A company hosts a voluntary fundraising event during an unpaid lunch period and an employee slips and gets hurt. Should she get comp benefits?
For the past 15 years American Greetings Corp. has sponsored a United Way fundraising campaign, which has included a race in the company cafeteria during workers’ unpaid lunch hour.
For its most recent campaign, lanes for the race were marked off with streamers on the floor. Employee Shelia Bunch ran the race and injured her knee when she slipped on a streamer and fell to the floor.
She then applied for workers’ comp benefits. The company disputed the claim, saying the injury wasn’t work related.
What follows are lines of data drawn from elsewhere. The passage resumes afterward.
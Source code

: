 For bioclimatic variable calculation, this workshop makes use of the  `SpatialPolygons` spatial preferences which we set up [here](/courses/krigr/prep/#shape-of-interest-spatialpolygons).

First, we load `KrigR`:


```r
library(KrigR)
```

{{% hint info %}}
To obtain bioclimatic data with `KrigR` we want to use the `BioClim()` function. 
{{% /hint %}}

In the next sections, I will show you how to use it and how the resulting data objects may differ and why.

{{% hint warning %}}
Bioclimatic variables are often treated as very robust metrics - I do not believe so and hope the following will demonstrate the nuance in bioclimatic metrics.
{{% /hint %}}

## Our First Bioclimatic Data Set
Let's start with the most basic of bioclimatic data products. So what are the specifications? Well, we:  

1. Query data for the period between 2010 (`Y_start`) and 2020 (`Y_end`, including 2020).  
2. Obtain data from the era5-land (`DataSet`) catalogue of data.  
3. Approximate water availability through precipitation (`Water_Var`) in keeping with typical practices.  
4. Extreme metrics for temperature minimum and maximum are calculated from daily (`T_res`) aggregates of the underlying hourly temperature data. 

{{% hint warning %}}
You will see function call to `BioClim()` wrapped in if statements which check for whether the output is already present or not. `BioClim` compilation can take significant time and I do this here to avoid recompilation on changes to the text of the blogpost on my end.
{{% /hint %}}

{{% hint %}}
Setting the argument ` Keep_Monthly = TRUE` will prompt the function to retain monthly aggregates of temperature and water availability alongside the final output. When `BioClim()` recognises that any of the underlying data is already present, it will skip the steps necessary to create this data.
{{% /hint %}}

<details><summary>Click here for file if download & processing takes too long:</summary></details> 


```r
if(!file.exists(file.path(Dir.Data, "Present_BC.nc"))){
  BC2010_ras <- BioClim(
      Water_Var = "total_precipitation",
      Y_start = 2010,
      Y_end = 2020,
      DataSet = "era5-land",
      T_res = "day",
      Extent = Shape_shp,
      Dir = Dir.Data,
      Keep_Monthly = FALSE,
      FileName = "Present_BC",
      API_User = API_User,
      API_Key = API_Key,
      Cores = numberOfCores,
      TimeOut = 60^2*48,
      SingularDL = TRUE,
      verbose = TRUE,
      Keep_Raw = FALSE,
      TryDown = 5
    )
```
The company’s rationale: She was off the clock when she was injured, and the race occurred outside the course and scope of her employment.
Who do you think won?
The decision
A Kentucky state court ruled that the injury was work related because it occurred in the middle of Bunch’s work day when she was likely to remain on the employer’s premises and continue to be within the scope of her employment.
Under Kentucky state law, this type of charity event qualifies as work related if it occurs on the employer’s premises during a lunch or recreational period as a regular incident of employment.
The company argued the event wasn’t a regular incident because it only occurred annually.
However, the court said once a year is enough to qualify as a “regular event.”
Case closed. Bunch got workers’ comp.